5 replies on “The Snug Bar Preservation Society”

A nice canter through the history of pub preservation. I do think you perhaps underplay the role of CAMRA’s Pub Heritage Group (as it’s now called) and in particular the significance of its (still ongoing) work on the National Inventory, along with the supporting Regional Inventories. It has played a significant role in getting pubs listed – and also beefing up existing listing details – and notably has led English Heritage (and its other national equivalents) to finally start listing inter-war pubs. You should have asked me – I’ve been involved to a greater or lesser extent since the late 1980s.

Oh – and CAMRA finally resolved its approach to pubs by voting at an AGM to put campaiging for pubs on a level pegging with everything else (it had previously decided to give campaigning for cider and perry equal status with campaigning for real ale. Thus CAMRA is in reality the “Campaign for Real Ale, Cider, Perry & Pubs”. Fortunately it has kept the shorter – if perhaps slightly misleading 0 acronym).

John — thanks for that additional info. I have to admit that we hadn’t realised you were involved in pub preservation until we spotted your name on a piece in the 1997 GBG, by which time it was too late to do any more work on the post. Ideally, we’d have liked another month to work on it, but we’ve no-one to blame for the deadline but ourselves.

A useful canter, indeed, through some important social history as it affects pubs and pub design. Some reaction: the concern to preserve something because it is familiar can be taken too far. Wasn’t Victoriana new at one time? Should it have been rejected on that account? Or are we just used to it? Do snugs and partitions reflect a natural, organic way to enjoy alcoholic beverage, or do they simply reflect a disappearing ethos of class and bourgeois morality? In the States, the typical brewpub may well offer the opposite values: bare brick walls and bench seating and exposed ductwork – people seem to suck down the IPA just as well. CAMRA IMO should be wary of tying its horse to this issue. If pubs – all the various classes people like to classify – the important thing seems that they are old – and cask-conditioned beer become too identified, this will give another reason to younger generations to reject cask ale, because people want different surroundings to what they grew up with, hence the deserved success of All Bar One and its emulators. Beer is more important than Victoriana or thatched roofs and is independent of those.
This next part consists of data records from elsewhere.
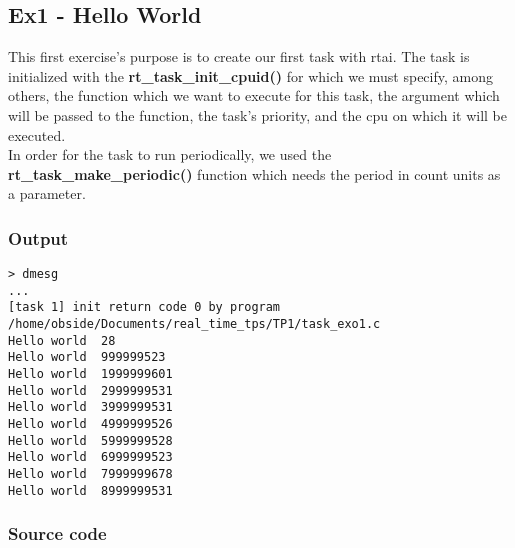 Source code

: \subsection{Ex1 - Hello World}
This first exercise's purpose is to create our first task with rtai. The task is initialized with the \textbf{rt\_task\_init\_cpuid()} for which we must specify, among others, the function which we want to execute for this task, the argument which will be passed to the function, the task's priority, and the cpu on which it will be executed.\\

In order for the task to run periodically, we used the \textbf{rt\_task\_make\_periodic()} function which needs the period in count units as a parameter.

\subsubsection{Output}
\begin{lstlisting}[keywordstyle=\color{black}]
> dmesg
...
[task 1] init return code 0 by program /home/obside/Documents/real_time_tps/TP1/task_exo1.c
Hello world  28
Hello world  999999523
Hello world  1999999601
Hello world  2999999531
Hello world  3999999531
Hello world  4999999526
Hello world  5999999528
Hello world  6999999523
Hello world  7999999678
Hello world  8999999531
\end{lstlisting}

\subsubsection{Source code}

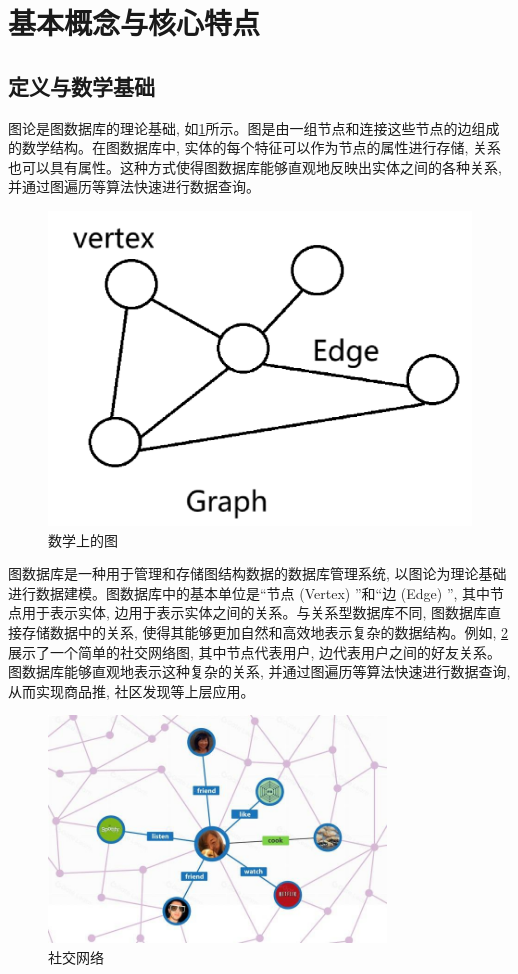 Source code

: \section{基本概念与核心特点}

\subsection{定义与数学基础}
图论是图数据库的理论基础, 如\cref{fig:graph}所示。图是由一组节点和连接这些节点的边组成的数学结构。在图数据库中, 实体的每个特征可以作为节点的属性进行存储, 关系也可以具有属性。这种方式使得图数据库能够直观地反映出实体之间的各种关系, 并通过图遍历等算法快速进行数据查询。

\begin{figure}[H]
	\centering
	\includegraphics[width=1\textwidth]{images/7.png}
	\caption{数学上的图}
	\label{fig:graph}
\end{figure}
图数据库是一种用于管理和存储图结构数据的数据库管理系统, 以图论为理论基础进行数据建模。图数据库中的基本单位是“节点 (Vertex) ”和“边 (Edge) ”, 其中节点用于表示实体, 边用于表示实体之间的关系。与关系型数据库不同, 图数据库直接存储数据中的关系, 使得其能够更加自然和高效地表示复杂的数据结构。例如, \cref{fig:social-network}展示了一个简单的社交网络图, 其中节点代表用户, 边代表用户之间的好友关系。图数据库能够直观地表示这种复杂的关系, 并通过图遍历等算法快速进行数据查询, 从而实现商品推, 社区发现等上层应用。
\begin{figure}[H]
	\centering
	\includegraphics[width=0.8\textwidth]{images/8.png}
	\caption{社交网络}
	\label{fig:social-network}
\end{figure}


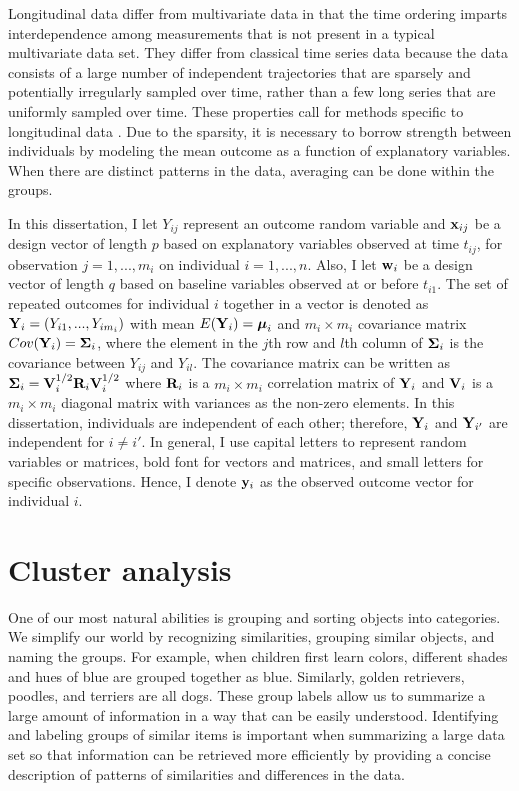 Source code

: Longitudinal data differ from multivariate data in that the time ordering imparts interdependence among measurements that is not present in a typical multivariate data set. They differ from classical time series data because the data consists of a large number of independent trajectories that are sparsely and potentially irregularly sampled over time, rather than a few long series that are uniformly sampled over time. These properties call for methods specific to longitudinal data \cite{diggle2002}. Due to the sparsity, it is necessary to borrow strength between individuals by modeling the mean outcome as a function of explanatory variables. When there are distinct patterns in the data, averaging can be done within the groups.

In this dissertation, I let $Y_{ij}$ represent an outcome random variable and $\mathbf x_{ij}$ be a design vector of length $p$ based on explanatory variables observed at time $t_{ij}$, for observation $j=1,...,m_{i}$ on individual $i=1,...,n$. Also, I let $\mathbf w_{i}$ be a design vector of length $q$ based on baseline variables observed at or before $t_{i1}$. The set of repeated outcomes for individual $i$ together in a vector is denoted as $\mathbf Y_{i} = (Y_{i1},...,Y_{im_{i}})$ with mean $E(\mathbf Y_{i}) = \boldsymbol\mu_{i}$ and $m_{i}\times m_{i}$ covariance matrix $Cov(\mathbf Y_{i}) = \boldsymbol\Sigma_{i}$, where the element in the $j$th row and $l$th column of $\boldsymbol\Sigma_{i}$ is the covariance between $Y_{ij}$ and $Y_{il}$. The covariance matrix can be written as $\boldsymbol\Sigma_{i}=\mathbf V_{i}^{1/2}\mathbf R_{i}\mathbf V_{i}^{1/2}$ where $\mathbf R_{i}$ is a $m_{i}\times m_{i}$ correlation matrix of $\mathbf Y_{i}$ and $\mathbf V_{i}$ is a $m_{i}\times m_{i}$ diagonal matrix with variances as the non-zero elements. In this dissertation, individuals are independent of each other; therefore, $\mathbf Y_{i}$ and $\mathbf Y_{i'}$ are independent for $i\not = i'$. In general, I use capital letters to represent random variables or matrices, bold font for vectors and matrices, and small letters for specific observations. Hence, I denote $\mathbf y_{i}$ as the observed outcome vector for individual $i$. 

\section{Cluster analysis}
One of our most natural abilities is grouping and sorting objects into categories. We simplify our world by recognizing similarities, grouping similar objects, and naming the groups. For example, when children first learn colors, different shades and hues of blue are grouped together as blue. Similarly, golden retrievers, poodles, and terriers are all dogs. These group labels allow us to summarize a large amount of information in a way that can be easily understood. Identifying and labeling groups of similar items is important when summarizing a large data set so that information can be retrieved more efficiently by providing a concise description of patterns of similarities and differences in the data.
P.S. I like the Victorian pubs as much as anyone – by the way the Lamb on Lamb’s Conduit Street was first renovated in the 1950’s, so there was pushback even then to the modernists – but the beer is more important, again.

I take Gary’s point about identifying cask beer with a particular sort of pub. In general CAMRA is interested in all manner of pubs and their protection. However these National Inventory pubs are an impportant sub-set as there are so few of them left. This is as much to do with architectural, and even national, heritage as it is with pubs per se. In fact a handful of the CAMRA National Inventory pubs do not sell cask beer.